I did try to tell someone.

They didn't listen to me. They didn't even let me finish my sentence. 

Like I said in a previous chapter depression is something you can't just go out and tell someone. Fear is a big thing. It can control you like a puppet connected to its strings. It controls you makes you think things you would never think.

Here's the situation.

I was in 2nd block one day and I was talking with Elijah. I couldn't remember how it started, but we had a conversation and it turned to depression. I said,

   " It takes a lot of courage and bravery to tell someone. "

Then I told them I had a taste of depression. I know what it feels like. 

Now I'm not going to call them out, they know who they are though. I will say they were close to me. They looked at me in my eyes and said.

   " The lights still in your eyes. "

   " What? But ***** I only sai- "

   " You don't have the dead look in your eyes. There's still light in them."

That's the thing.

I'm a good actor.

I've acted for that long saying I was fine and that everything was fine. I must be a good actor. I felt hurt. To have him look at me and say that. It hurt. 

EXPLANATION TIME

I like school. Ya I know I'm a freak. I like school. I like reading, writing, and learning. That's why I bet I didn't look dead.

So you see I tried to tell someone and that took so much courage and bravery to only be shut down. That became another fear added to telling someone. 

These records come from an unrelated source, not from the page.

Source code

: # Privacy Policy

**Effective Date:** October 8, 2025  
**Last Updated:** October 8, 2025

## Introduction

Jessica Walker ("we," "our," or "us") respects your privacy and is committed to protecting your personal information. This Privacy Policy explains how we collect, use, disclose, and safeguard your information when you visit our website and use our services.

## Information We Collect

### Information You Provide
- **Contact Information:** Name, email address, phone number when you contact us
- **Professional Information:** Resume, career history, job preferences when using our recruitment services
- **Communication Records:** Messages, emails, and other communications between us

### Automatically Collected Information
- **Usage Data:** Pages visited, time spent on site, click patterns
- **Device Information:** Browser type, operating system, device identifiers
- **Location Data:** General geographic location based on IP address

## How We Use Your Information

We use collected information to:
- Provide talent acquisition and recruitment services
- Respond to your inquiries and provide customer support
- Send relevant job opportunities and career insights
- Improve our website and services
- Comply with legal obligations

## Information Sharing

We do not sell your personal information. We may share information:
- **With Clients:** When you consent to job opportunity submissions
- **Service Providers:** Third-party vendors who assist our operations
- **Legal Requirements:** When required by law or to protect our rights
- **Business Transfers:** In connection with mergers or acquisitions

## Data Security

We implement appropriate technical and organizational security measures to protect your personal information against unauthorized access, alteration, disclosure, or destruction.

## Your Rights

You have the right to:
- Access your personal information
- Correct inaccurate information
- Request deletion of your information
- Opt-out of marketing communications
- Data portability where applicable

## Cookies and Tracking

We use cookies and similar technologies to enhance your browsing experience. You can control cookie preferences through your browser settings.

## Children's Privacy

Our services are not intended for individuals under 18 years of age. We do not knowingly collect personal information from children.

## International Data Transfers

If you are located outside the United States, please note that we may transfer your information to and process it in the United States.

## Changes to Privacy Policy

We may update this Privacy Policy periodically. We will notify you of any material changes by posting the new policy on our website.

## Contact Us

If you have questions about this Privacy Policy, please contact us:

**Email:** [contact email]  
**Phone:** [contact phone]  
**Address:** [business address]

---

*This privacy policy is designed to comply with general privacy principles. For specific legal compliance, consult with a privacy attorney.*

My fears about telling someone:

1. I was afraid they wouldn't believe me

2. I was afraid they would think I'm lying

3. I was afraid they would think I'm dramatic

4. I was afraid they would say I'm attention seeking

During this time as well I didn't feel emotionally well. 

Naturally I didn't like myself. I would always say I'm not good enough. I don't deserve this. I look terrible. I shut my real self away from the world. I crawled into my shell of loneliness. 

I was disgusted with myself. Now before you get mad I am getting better. I promise I am. I won't talk about that now. That'll be later.

For now back to the subject. 

Wheezey was back and I thought I had someone to talk to. Someone who would understand. I told her about it. She encouraged me to tell my dad. To tell my mom. I told her I would try.

Eventually Wheezey If you're reading this then here is the reason why I stopped talking about deep stuff with you. It wasn't your fault. 

It was mine.

Another fear developed.

5. I was afraid my situation would pull Wheezey back into her depression.

I didn't want you to go back to that sad life right when you are trying to get out of it.

So I never told you anything else deep about my life. I tried to anyway.

I eventually built up the courage to tell my mom. I couldn't look her in the eyes as I told her. She kept asking me how I was feeling asked If I loved her and why. I told her everything and cried. She said that we need to tell your dad.

   " Okay. "

When my dad came in I told him. He was....

Disappointed in me.


He said he could never imagine me doing that. That I'm not the type of person to give up like that. He said I'm never selfish. That I'm the most selfless person he knows. That he has ever seen. 

He said that is the most selfish thing I've ever done. He said I've never been selfish. I do things for people and they don't help me back and things like that.

He then started saying how would your nana and grandpa feel about you dying? How would your cat feel. Things like that.

I couldn't stop crying.

Like I said earlier you can't help people who have depression. You can only help them if they ask for it. If you try helping them then they are only going to resist and think worse about themselves.

I felt worse about myself when he said that he was disappointed. I couldn't hold it.

I stood up and said,

   " I'm going to go, cause this isn't helping me. "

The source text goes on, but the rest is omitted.